AWB run and deletions

Per consensus I am removing these and deleting Template:Endemic per discussions at Wikispecies:Village Pump/Archive 27 and Wikispecies:Village Pump/Archive 36 as well as the talk page of the template. Simply put, this kind of information is not fit for Wikispecies although it is good and useful in general. —Justin (koavf)TCM 16:46, 25 October 2016 (UTC)[reply]

@Koavf: Shouldn't the information about the species distribution be kept into the articles? Maybe the template Template:Endemic should be modified to remove the unwanted category then substituted? Korg (talk) 16:55, 25 October 2016 (UTC)[reply]
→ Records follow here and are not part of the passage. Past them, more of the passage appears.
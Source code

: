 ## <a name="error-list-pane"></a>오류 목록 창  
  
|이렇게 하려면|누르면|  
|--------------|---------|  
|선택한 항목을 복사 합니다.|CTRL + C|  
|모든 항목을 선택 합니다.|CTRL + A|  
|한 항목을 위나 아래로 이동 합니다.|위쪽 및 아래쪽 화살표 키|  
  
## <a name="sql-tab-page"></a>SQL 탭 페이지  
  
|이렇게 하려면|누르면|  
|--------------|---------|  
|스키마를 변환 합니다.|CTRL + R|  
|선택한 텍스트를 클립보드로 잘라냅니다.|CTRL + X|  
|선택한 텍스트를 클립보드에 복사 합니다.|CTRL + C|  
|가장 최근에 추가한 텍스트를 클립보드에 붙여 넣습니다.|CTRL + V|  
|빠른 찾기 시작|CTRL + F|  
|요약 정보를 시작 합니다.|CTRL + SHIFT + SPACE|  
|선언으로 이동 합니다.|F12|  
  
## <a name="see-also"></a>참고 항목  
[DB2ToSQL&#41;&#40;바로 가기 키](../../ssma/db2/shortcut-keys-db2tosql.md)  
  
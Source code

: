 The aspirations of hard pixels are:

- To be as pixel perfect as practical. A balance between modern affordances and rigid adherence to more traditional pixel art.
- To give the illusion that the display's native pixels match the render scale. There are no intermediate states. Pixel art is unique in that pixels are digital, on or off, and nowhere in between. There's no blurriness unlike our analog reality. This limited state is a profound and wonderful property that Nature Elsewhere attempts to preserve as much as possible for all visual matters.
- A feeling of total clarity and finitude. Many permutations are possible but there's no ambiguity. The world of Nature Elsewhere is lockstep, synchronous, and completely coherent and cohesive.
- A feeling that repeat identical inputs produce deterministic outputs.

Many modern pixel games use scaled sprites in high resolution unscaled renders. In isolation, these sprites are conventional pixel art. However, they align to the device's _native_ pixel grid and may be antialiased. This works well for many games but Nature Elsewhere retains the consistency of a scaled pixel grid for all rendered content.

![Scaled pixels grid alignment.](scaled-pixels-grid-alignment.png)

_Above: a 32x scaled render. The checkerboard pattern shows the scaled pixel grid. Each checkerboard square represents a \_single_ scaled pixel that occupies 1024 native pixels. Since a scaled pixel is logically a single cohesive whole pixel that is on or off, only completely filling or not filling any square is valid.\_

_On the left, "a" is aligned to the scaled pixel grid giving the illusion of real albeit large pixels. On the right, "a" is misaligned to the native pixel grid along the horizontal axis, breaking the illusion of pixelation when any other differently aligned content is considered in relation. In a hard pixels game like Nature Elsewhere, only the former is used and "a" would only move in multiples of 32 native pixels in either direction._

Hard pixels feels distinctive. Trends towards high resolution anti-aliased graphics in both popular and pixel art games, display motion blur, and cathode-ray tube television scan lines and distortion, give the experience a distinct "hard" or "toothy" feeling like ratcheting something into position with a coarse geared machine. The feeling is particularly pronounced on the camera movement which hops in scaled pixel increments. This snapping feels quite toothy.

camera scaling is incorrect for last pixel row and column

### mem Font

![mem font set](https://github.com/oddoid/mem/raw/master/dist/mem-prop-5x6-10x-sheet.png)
@Korg: I don't think that distribution is bad as such but we should include it as a map rather than text. There is no discussion in the Charter about distribution and unless I am misreading consensus, the community has decided against it. Plus the discussions were long enough ago that I feel like any prospect for objections or alternatives has had a sufficient time for proposal. —Justin (koavf)TCM 17:00, 25 October 2016 (UTC)[reply]
This clean up has my support. Endemic and the offending categories have little meaning outside of a local flora and are usually an information poor concept in relation to phylogeny, classification and taxonomy. Andyboorman (talk) 20:48, 25 October 2016 (UTC)[reply]
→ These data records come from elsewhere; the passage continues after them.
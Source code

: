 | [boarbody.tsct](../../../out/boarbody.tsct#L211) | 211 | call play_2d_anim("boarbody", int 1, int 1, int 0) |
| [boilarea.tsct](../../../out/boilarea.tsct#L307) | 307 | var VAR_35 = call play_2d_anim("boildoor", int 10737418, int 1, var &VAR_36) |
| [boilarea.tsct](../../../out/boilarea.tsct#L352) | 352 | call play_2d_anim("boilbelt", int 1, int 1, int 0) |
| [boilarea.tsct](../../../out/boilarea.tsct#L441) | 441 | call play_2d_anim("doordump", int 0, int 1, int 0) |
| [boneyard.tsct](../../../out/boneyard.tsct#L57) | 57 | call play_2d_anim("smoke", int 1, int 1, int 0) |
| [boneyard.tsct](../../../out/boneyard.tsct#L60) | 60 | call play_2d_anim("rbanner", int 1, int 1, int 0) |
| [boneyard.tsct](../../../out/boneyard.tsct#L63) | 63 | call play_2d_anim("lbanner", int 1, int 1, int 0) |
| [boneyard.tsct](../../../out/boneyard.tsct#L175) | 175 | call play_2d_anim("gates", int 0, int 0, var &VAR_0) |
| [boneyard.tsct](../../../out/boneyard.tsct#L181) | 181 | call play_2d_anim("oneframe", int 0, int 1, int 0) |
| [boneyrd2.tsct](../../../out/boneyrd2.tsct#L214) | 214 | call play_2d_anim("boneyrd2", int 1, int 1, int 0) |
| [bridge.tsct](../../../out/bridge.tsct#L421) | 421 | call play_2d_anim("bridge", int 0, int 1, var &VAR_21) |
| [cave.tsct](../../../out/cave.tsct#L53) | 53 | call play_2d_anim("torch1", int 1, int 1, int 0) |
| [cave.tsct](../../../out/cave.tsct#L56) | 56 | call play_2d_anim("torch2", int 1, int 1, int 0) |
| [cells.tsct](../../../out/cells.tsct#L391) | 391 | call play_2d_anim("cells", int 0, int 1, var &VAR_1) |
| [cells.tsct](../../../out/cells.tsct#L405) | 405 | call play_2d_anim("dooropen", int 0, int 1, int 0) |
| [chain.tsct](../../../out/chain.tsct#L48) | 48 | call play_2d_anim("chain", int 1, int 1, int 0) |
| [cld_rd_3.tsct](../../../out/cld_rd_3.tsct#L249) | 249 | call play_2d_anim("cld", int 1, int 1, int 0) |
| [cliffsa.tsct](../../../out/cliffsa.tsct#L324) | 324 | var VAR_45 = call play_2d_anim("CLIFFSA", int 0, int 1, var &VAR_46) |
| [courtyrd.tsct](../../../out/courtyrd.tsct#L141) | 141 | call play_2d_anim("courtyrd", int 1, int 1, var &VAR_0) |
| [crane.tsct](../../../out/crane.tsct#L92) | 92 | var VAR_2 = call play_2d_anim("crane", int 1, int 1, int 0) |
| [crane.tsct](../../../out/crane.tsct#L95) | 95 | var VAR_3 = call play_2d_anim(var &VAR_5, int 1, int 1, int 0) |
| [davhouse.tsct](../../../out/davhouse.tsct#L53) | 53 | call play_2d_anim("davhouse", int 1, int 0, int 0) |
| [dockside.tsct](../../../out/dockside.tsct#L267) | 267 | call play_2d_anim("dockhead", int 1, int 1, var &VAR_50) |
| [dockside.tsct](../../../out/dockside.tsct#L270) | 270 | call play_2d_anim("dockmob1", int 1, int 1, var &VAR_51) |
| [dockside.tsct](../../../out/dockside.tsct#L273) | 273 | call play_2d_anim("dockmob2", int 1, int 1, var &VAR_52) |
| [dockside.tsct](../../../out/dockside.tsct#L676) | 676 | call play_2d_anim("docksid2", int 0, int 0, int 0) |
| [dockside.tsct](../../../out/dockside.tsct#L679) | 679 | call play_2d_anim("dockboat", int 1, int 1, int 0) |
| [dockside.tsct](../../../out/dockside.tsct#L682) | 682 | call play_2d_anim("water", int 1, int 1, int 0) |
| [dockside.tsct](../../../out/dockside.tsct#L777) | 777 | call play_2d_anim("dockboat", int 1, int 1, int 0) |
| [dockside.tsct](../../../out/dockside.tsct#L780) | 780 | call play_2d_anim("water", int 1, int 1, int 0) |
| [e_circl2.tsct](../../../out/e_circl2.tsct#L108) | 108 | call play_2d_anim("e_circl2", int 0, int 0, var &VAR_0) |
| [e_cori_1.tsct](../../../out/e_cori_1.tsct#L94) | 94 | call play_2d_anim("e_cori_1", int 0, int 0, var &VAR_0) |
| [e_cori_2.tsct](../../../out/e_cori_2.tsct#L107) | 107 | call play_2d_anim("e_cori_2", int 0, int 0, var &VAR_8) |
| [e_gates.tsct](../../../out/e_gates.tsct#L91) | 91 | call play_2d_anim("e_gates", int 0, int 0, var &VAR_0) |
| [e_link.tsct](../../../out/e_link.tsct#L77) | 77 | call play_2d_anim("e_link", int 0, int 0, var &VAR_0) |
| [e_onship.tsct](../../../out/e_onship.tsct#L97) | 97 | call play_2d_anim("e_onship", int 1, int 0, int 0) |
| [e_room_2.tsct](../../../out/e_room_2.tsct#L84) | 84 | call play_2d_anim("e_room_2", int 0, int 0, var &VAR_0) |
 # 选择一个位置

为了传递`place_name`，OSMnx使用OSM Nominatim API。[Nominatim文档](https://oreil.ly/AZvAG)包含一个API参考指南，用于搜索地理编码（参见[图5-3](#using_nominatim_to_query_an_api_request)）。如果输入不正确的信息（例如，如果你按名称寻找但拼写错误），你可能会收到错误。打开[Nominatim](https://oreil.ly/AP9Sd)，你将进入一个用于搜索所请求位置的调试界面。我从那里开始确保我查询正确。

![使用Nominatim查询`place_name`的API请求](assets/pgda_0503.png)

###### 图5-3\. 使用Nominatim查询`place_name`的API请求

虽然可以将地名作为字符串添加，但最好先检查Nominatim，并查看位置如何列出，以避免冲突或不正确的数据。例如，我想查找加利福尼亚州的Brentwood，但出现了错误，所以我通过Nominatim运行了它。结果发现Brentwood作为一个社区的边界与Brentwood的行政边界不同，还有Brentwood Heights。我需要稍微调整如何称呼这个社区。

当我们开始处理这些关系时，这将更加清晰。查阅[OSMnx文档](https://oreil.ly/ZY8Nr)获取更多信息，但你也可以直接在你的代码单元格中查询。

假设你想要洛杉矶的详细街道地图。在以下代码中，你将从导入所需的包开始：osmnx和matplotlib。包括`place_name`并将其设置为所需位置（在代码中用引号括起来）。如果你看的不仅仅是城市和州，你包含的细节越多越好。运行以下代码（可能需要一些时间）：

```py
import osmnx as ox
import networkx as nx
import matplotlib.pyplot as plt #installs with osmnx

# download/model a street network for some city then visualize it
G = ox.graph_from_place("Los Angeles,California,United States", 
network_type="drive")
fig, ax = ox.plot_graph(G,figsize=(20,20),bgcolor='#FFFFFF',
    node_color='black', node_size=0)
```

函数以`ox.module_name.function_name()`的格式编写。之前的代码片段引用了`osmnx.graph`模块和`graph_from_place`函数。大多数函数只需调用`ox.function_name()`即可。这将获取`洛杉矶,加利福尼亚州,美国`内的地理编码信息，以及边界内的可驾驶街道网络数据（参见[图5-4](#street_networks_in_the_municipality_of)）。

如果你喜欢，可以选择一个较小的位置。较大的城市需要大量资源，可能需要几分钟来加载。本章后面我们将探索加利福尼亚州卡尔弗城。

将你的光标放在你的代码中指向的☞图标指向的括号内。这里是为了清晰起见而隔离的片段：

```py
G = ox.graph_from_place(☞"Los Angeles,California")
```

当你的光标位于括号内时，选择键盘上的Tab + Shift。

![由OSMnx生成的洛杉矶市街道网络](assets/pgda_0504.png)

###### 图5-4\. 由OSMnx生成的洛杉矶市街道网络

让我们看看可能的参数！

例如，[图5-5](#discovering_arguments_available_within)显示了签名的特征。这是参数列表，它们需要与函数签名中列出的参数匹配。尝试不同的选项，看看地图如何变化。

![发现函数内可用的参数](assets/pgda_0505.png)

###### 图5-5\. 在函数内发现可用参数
My opinion as well. While geo-categorising and data regarding distribution might be interesting as such, it very seldom has anything to do with the taxonomy. There is a place for that information within the Wikimedia project – but that would be Wikipedia, not Wikispecies. Tommy Kronkvist (talk), 23:53, 25 October 2016 (UTC).[reply]
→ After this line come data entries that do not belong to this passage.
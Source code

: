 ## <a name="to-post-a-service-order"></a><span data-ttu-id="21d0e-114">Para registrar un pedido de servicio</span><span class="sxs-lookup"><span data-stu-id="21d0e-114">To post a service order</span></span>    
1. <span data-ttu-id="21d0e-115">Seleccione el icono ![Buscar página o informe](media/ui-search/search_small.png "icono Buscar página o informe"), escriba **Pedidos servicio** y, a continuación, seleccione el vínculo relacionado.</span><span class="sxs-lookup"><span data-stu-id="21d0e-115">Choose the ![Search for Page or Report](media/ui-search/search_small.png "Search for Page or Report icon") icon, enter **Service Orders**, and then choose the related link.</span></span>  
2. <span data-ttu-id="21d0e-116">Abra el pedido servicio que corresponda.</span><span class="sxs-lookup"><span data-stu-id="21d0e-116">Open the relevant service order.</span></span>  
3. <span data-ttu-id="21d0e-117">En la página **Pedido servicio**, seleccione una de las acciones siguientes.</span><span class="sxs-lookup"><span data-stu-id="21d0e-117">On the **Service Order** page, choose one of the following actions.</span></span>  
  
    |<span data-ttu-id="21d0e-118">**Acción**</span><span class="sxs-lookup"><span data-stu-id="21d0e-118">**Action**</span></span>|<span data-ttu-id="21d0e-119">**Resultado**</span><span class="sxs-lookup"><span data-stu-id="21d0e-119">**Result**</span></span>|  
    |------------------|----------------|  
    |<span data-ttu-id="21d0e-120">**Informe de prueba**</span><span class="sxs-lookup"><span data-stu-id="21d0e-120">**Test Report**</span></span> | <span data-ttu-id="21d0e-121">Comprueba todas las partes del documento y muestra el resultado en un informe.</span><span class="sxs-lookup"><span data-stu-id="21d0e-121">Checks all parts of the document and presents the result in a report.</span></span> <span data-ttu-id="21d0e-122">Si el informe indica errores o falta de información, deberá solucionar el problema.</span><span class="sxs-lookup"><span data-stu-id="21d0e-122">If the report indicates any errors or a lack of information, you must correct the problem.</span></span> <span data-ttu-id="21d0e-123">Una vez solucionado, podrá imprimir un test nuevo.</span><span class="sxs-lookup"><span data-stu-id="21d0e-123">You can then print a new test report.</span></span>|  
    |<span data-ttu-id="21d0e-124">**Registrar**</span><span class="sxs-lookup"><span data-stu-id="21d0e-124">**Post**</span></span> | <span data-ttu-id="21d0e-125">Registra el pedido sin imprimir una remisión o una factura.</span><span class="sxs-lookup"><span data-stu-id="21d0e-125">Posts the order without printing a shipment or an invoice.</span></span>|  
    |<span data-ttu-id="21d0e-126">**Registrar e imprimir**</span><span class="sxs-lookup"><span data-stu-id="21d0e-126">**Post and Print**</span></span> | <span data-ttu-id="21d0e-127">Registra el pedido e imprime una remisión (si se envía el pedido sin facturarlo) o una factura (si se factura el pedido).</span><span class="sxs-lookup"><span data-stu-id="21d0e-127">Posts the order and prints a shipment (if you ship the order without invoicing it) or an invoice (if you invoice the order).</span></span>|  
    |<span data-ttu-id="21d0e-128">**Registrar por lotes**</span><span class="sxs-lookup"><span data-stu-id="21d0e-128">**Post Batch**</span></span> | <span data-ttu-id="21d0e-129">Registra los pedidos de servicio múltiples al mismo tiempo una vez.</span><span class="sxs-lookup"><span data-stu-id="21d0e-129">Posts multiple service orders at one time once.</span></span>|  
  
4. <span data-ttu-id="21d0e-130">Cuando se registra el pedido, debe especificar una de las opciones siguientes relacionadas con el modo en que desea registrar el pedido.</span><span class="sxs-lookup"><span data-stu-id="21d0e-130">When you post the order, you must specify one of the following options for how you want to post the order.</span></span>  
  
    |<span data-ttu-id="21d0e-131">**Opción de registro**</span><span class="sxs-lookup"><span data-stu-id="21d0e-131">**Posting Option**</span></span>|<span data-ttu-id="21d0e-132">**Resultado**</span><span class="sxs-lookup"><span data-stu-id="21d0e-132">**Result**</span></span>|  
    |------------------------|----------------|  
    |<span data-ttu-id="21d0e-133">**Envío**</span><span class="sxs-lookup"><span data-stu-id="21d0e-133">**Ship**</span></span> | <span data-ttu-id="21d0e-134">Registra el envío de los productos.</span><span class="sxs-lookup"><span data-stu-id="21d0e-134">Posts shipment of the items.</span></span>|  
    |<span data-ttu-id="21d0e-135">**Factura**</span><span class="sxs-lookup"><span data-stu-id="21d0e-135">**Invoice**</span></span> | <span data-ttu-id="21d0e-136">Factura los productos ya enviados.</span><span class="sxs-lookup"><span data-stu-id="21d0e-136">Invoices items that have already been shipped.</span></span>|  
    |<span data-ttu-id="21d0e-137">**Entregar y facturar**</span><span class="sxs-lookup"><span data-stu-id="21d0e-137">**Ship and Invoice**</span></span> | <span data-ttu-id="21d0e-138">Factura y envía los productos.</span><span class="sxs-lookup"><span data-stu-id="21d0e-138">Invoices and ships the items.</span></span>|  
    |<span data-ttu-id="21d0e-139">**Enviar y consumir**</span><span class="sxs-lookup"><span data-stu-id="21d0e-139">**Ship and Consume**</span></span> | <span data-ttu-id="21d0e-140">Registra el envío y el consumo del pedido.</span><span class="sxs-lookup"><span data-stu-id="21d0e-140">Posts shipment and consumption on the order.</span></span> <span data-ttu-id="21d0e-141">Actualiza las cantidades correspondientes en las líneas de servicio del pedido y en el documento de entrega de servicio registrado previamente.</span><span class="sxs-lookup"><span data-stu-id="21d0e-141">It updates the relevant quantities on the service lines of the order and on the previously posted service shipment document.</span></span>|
Templates This means that I will also get rid of Template:Country and Template:Nadi. Does everyone agree with that? —Justin (koavf)TCM 14:37, 26 October 2016 (UTC)[reply]
I thought there was a consensus on accepting Template:Nadi, see Wikispecies:Village Pump/Archive 35#A Few Thoughts on Distribution. --RLJ (talk) 16:59, 26 October 2016 (UTC)[reply]
If anywhere, distribution data should be in Wikidata, from where it can de displayed on a map in this project, or any language's Wikipedia, using the new Kartographer extension. Andy Mabbett (Pigsonthewing); Talk to Andy; Andy's edits 20:06, 26 October 2016 (UTC)[reply]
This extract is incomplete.